三季連続で決勝はライバル対決!勝負は延長戦へ・・・

ライバル対決は北大津に軍配!

 昨夏、秋に続いて三季連続決勝で顔を合わせたライバル対決。近江はエース・小川 良憲(3年)をこの大会初めて先発で起用。一方の北大津の宮崎裕也監督は、今大会一度も登板のなかった2年生右腕・西村允志を抜擢した。

 ゲームは1回表、4番・杉原 竜希(3年)がタイムリーを放ち、北大津が1点を先制する。近江の多賀章仁監督は、「選抜の県立岐阜商戦でも初回に点を取られたからと言って小川を送り出したにも関わらず。経験はああいう所で生きなければいけないのですが」とエースが喫した立ち上がりの失点に厳しいコメント。これがゲームの流れに大きく関わった。

 北大津の西村に対し、近江打線は1回から毎回走者を出す。さらに5イニング連続で得点圏にまで走者を進めた。しかし、西村から1点を取ることができない。6回、二死二塁から9番・奥田 莉久(3年)がレフト前へポテンヒットを放ち、ようやく同点に追いついた。

 だが近江サイドのチャンスは作れているのにというもどかしい流れは変わらず、ゲームは1対1のまま延長戦に突入する。 そして勝負が決まることになる11回の前、グラウンド整備中に両チームとも息を整えた。この間、先に攻める北大津の宮崎監督は、「良い試合ができたで終わるな」と檄を飛ばす。逆に先に守る近江の小川は球数が120を超え、徐々に微妙な制球に乱れが出始めていた。

 11回表、北大津は先頭の3番・松田裕司(3年)がライト前へ落とす二塁打を放った。多賀監督はタイムを取ってこの日スタメンを外れていた主将の仲矢 惇平(3年)を伝令に送る。指示は「一、二塁にして次の打者と勝負をしよう」。小川とキャッチャーの小田悠介(3年)のバッテリーはここまで3安打の杉原を敬遠した。

 無死一、二塁となって5番・山口孔明(3年)。当然、攻撃側の策は送りバントが予想される。現に山口孔に話を聞くと、1球目は確かにバントのサインが出ていた。だが、その1球目がボールとなる。しかもファーストの山本大地(3年)が猛チャージをかけてきた。このチャージは多賀監督の指示でもある。しかしこれを見た宮崎監督はサインをバスターエンドランに変える。2球目、同じく猛チャージをかけてきた山本の横を、バスターに切り替えた山口孔の打球が抜けていき、勝負を決める1点が北大津に入った。

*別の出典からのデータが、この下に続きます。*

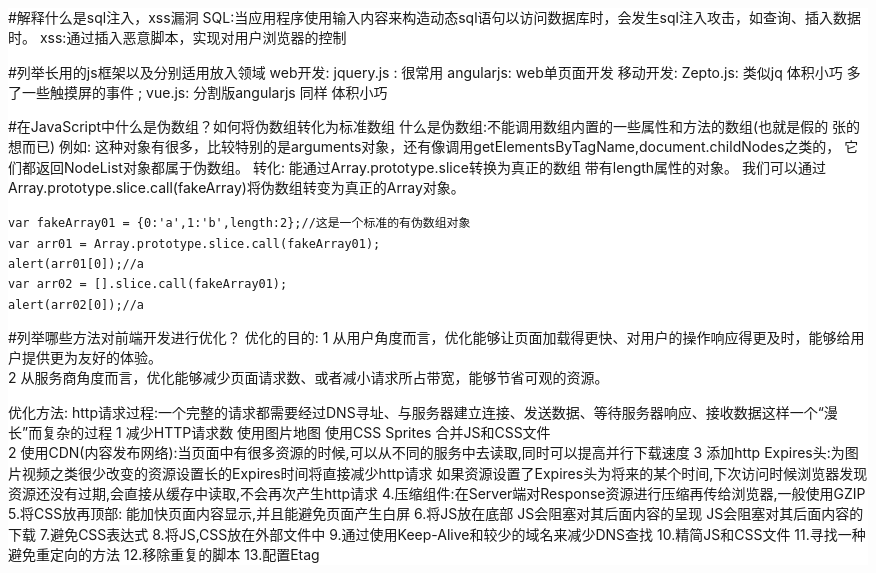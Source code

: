 
#解释什么是sql注入，xss漏洞
  SQL:当应用程序使用输入内容来构造动态sql语句以访问数据库时，会发生sql注入攻击，如查询、插入数据时。
  xss:通过插入恶意脚本，实现对用户浏览器的控制

#列举长用的js框架以及分别适用放入领域
  web开发:
    jquery.js : 很常用
    angularjs: web单页面开发
  移动开发:
    Zepto.js: 类似jq 体积小巧 多了一些触摸屏的事件 ;
    vue.js: 分割版angularjs 同样 体积小巧 
    
#在JavaScript中什么是伪数组？如何将伪数组转化为标准数组
  什么是伪数组:不能调用数组内置的一些属性和方法的数组(也就是假的 张的想而已) 
  例如:
    这种对象有很多，比较特别的是arguments对象，还有像调用getElementsByTagName,document.childNodes之类的，
    它们都返回NodeList对象都属于伪数组。 
  转化:
    能通过Array.prototype.slice转换为真正的数组 带有length属性的对象。 
    我们可以通过Array.prototype.slice.call(fakeArray)将伪数组转变为真正的Array对象。
    
    var fakeArray01 = {0:'a',1:'b',length:2};//这是一个标准的有伪数组对象 
    var arr01 = Array.prototype.slice.call(fakeArray01); 
    alert(arr01[0]);//a 
    var arr02 = [].slice.call(fakeArray01); 
    alert(arr02[0]);//a 

#列举哪些方法对前端开发进行优化？
  优化的目的:
    1 从用户角度而言，优化能够让页面加载得更快、对用户的操作响应得更及时，能够给用户提供更为友好的体验。   
    2 从服务商角度而言，优化能够减少页面请求数、或者减小请求所占带宽，能够节省可观的资源。
  
  优化方法:
    http请求过程:一个完整的请求都需要经过DNS寻址、与服务器建立连接、发送数据、等待服务器响应、接收数据这样一个“漫长”而复杂的过程
    1 减少HTTP请求数
      使用图片地图
      使用CSS Sprites
      合并JS和CSS文件    
    2 使用CDN(内容发布网络):当页面中有很多资源的时候,可以从不同的服务中去读取,同时可以提高并行下载速度
    3 添加http Expires头:为图片视频之类很少改变的资源设置长的Expires时间将直接减少http请求
      如果资源设置了Expires头为将来的某个时间,下次访问时候浏览器发现资源还没有过期,会直接从缓存中读取,不会再次产生http请求
    4.压缩组件:在Server端对Response资源进行压缩再传给浏览器,一般使用GZIP
    5.将CSS放再顶部: 能加快页面内容显示,并且能避免页面产生白屏
    6.将JS放在底部
    JS会阻塞对其后面内容的呈现
    JS会阻塞对其后面内容的下载
    7.避免CSS表达式
    8.将JS,CSS放在外部文件中
    9.通过使用Keep-Alive和较少的域名来减少DNS查找
    10.精简JS和CSS文件
    11.寻找一种避免重定向的方法
    12.移除重复的脚本
    13.配置Etag
  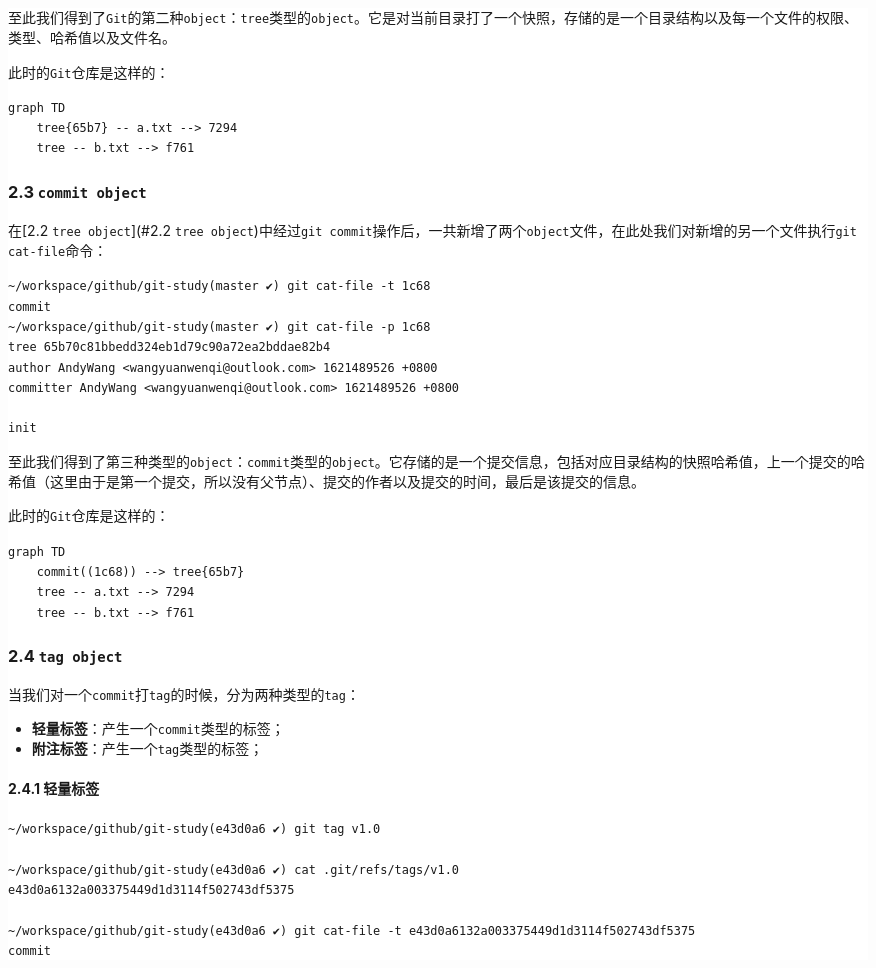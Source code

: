 至此我们得到了`Git`的第二种`object`：`tree`类型的`object`。它是对当前目录打了一个快照，存储的是一个目录结构以及每一个文件的权限、类型、哈希值以及文件名。

此时的`Git`仓库是这样的：

```mermaid
graph TD
 	tree{65b7} -- a.txt --> 7294
 	tree -- b.txt --> f761
```

### 2.3 `commit object`

在[2.2 `tree object`](#2.2 `tree object`)中经过`git commit`操作后，一共新增了两个`object`文件，在此处我们对新增的另一个文件执行`git cat-file`命令：

```shell
~/workspace/github/git-study(master ✔) git cat-file -t 1c68
commit
~/workspace/github/git-study(master ✔) git cat-file -p 1c68
tree 65b70c81bbedd324eb1d79c90a72ea2bddae82b4
author AndyWang <wangyuanwenqi@outlook.com> 1621489526 +0800
committer AndyWang <wangyuanwenqi@outlook.com> 1621489526 +0800

init
```

至此我们得到了第三种类型的`object`：`commit`类型的`object`。它存储的是一个提交信息，包括对应目录结构的快照哈希值，上一个提交的哈希值（这里由于是第一个提交，所以没有父节点）、提交的作者以及提交的时间，最后是该提交的信息。

此时的`Git`仓库是这样的：

```mermaid
graph TD
	commit((1c68)) --> tree{65b7}
	tree -- a.txt --> 7294
 	tree -- b.txt --> f761
```

### 2.4 `tag object`

当我们对一个`commit`打`tag`的时候，分为两种类型的`tag`：

-   **轻量标签**：产生一个`commit`类型的标签；
-   **附注标签**：产生一个`tag`类型的标签；

#### 2.4.1 轻量标签

```shell
~/workspace/github/git-study(e43d0a6 ✔) git tag v1.0

~/workspace/github/git-study(e43d0a6 ✔) cat .git/refs/tags/v1.0
e43d0a6132a003375449d1d3114f502743df5375

~/workspace/github/git-study(e43d0a6 ✔) git cat-file -t e43d0a6132a003375449d1d3114f502743df5375
commit
```
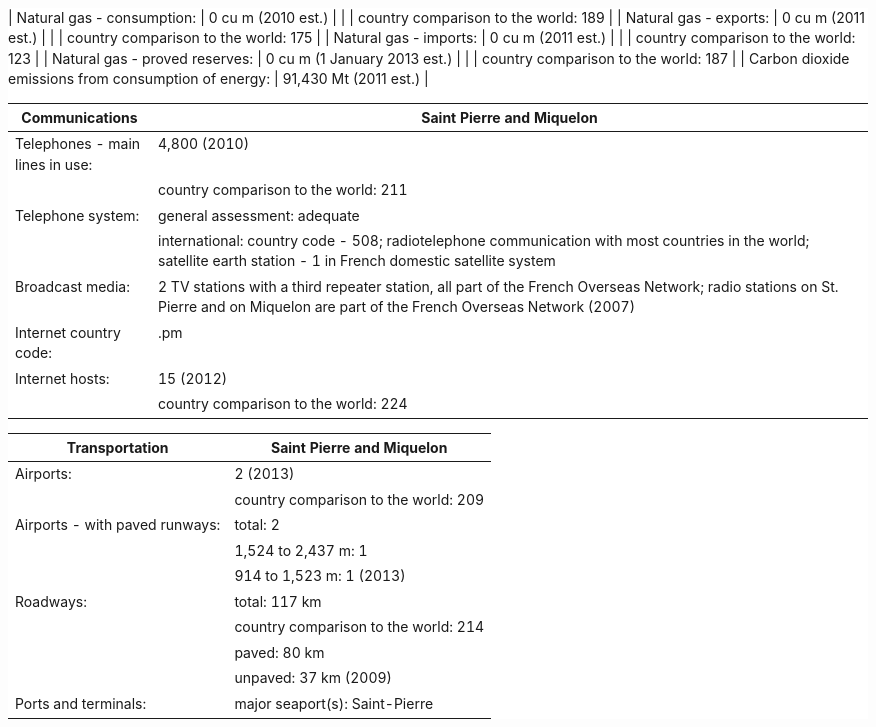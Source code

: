 | Natural gas - consumption: | 0 cu m (2010 est.) |
| | country comparison to the world:   189 |
| Natural gas - exports: | 0 cu m (2011 est.) |
| | country comparison to the world:   175 |
| Natural gas - imports: | 0 cu m (2011 est.) |
| | country comparison to the world:   123 |
| Natural gas - proved reserves: | 0 cu m (1 January 2013 est.) |
| | country comparison to the world:   187 |
| Carbon dioxide emissions from consumption of energy: | 91,430 Mt (2011 est.) |

| Communications | Saint Pierre and Miquelon |
| --- | --- |
| Telephones - main lines in use: | 4,800 (2010) |
| | country comparison to the world:  211 |
| Telephone system: | general assessment: adequate |
| | international: country code - 508; radiotelephone communication with most countries in the world; satellite earth station - 1 in French domestic satellite system |
| Broadcast media: | 2 TV stations with a third repeater station, all part of the French Overseas Network; radio stations on St. Pierre and on Miquelon are part of the French Overseas Network (2007) |
| Internet country code: | .pm |
| Internet hosts: | 15 (2012) |
| | country comparison to the world:   224 |

| Transportation | Saint Pierre and Miquelon |
| --- | --- |
| Airports: | 2 (2013) |
| | country comparison to the world:  209 |
| Airports - with paved runways: | total: 2 |
| | 1,524 to 2,437 m: 1 |
| | 914 to 1,523 m: 1 (2013) |
| Roadways: | total: 117 km |
| | country comparison to the world:   214 |
| | paved: 80 km |
| | unpaved: 37 km (2009) |
| Ports and terminals: | major seaport(s): Saint-Pierre |
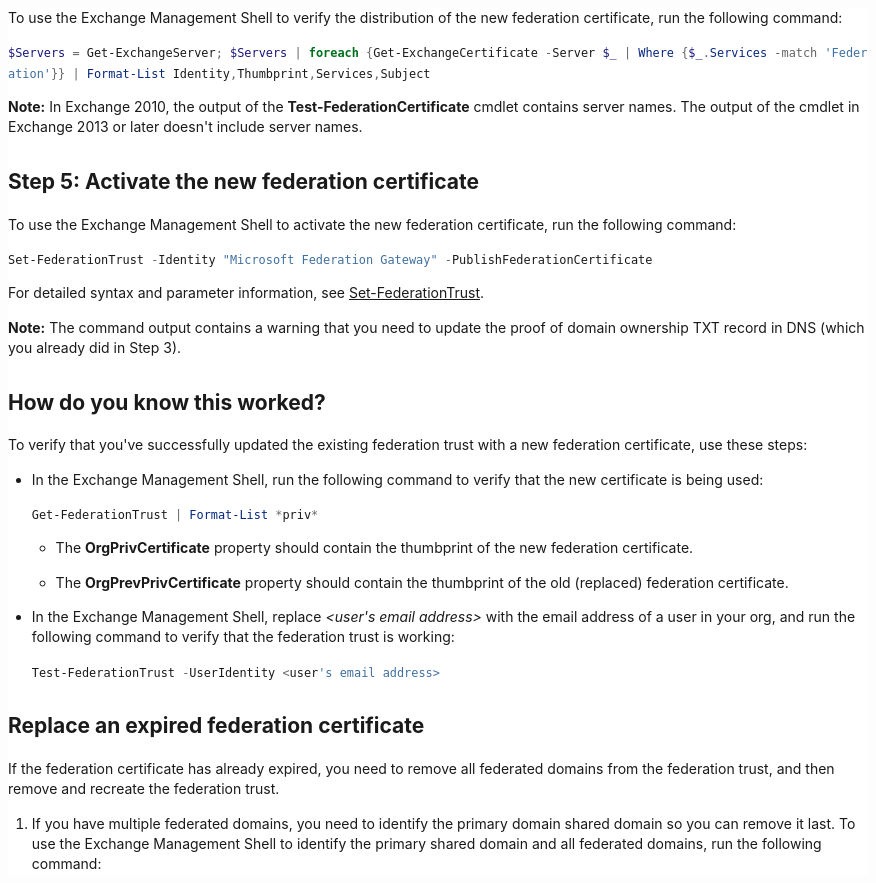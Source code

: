 To use the Exchange Management Shell to verify the distribution of the new federation certificate, run the following command:

```powershell
$Servers = Get-ExchangeServer; $Servers | foreach {Get-ExchangeCertificate -Server $_ | Where {$_.Services -match 'Federation'}} | Format-List Identity,Thumbprint,Services,Subject
```

**Note:** In Exchange 2010, the output of the **Test-FederationCertificate** cmdlet contains server names. The output of the cmdlet in Exchange 2013 or later doesn't include server names.

## Step 5: Activate the new federation certificate

To use the Exchange Management Shell to activate the new federation certificate, run the following command:

```powershell
Set-FederationTrust -Identity "Microsoft Federation Gateway" -PublishFederationCertificate
```

For detailed syntax and parameter information, see [Set-FederationTrust](/powershell/module/exchange/Set-FederationTrust).

**Note:** The command output contains a warning that you need to update the proof of domain ownership TXT record in DNS (which you already did in Step 3).

## How do you know this worked?

To verify that you've successfully updated the existing federation trust with a new federation certificate, use these steps:

- In the Exchange Management Shell, run the following command to verify that the new certificate is being used:

  ```powershell
  Get-FederationTrust | Format-List *priv*
  ```

  - The **OrgPrivCertificate** property should contain the thumbprint of the new federation certificate.

  - The **OrgPrevPrivCertificate** property should contain the thumbprint of the old (replaced) federation certificate.

- In the Exchange Management Shell, replace *\<user's email address\>* with the email address of a user in your org, and run the following command to verify that the federation trust is working:

  ```powershell
  Test-FederationTrust -UserIdentity <user's email address>
  ```

## Replace an expired federation certificate

If the federation certificate has already expired, you need to remove all federated domains from the federation trust, and then remove and recreate the federation trust.

1. If you have multiple federated domains, you need to identify the primary domain shared domain so you can remove it last. To use the Exchange Management Shell to identify the primary shared domain and all federated domains, run the following command:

 これで勢いづいた北大津打線は、昨夏と秋の決勝で打てなかった小川を見事に攻略して一挙7点を奪った。 「小川に勝ったのは自信になる。でも夏に勝たないと意味がない」と喜びながらも気を引き締めたのは打った山口孔。逆に打たれた小川は、「バントで来ると思って甘い球がいってしまった。まさかヒッティングで来るとは思わなかった」と話し、さらに相手の勢いを止めきれなかったことを悔やんだ。

 さて、「これが現状。チーム状況は良くないです」と話した近江・多賀監督は閉会式が終わった後に1時間近くに渡ってロッカールームの中でミーティングをしていた。指揮官から厳しい言葉を浴びせられた選手たちは、ライバルに敗れたことをきっかけにどう変化していくだろうか。

 昨夏、秋と近江が勝ち、この春は北大津が勝利した。夏の滋賀大会でも決勝まで両チームは対戦しない。 その前に出場が決まっている近畿大会決勝で対決する可能性があるが、ライバル対決がまた夏に実現するのか、それとも他のチームがひと泡吹かせるのか。夏を楽しみにしたい。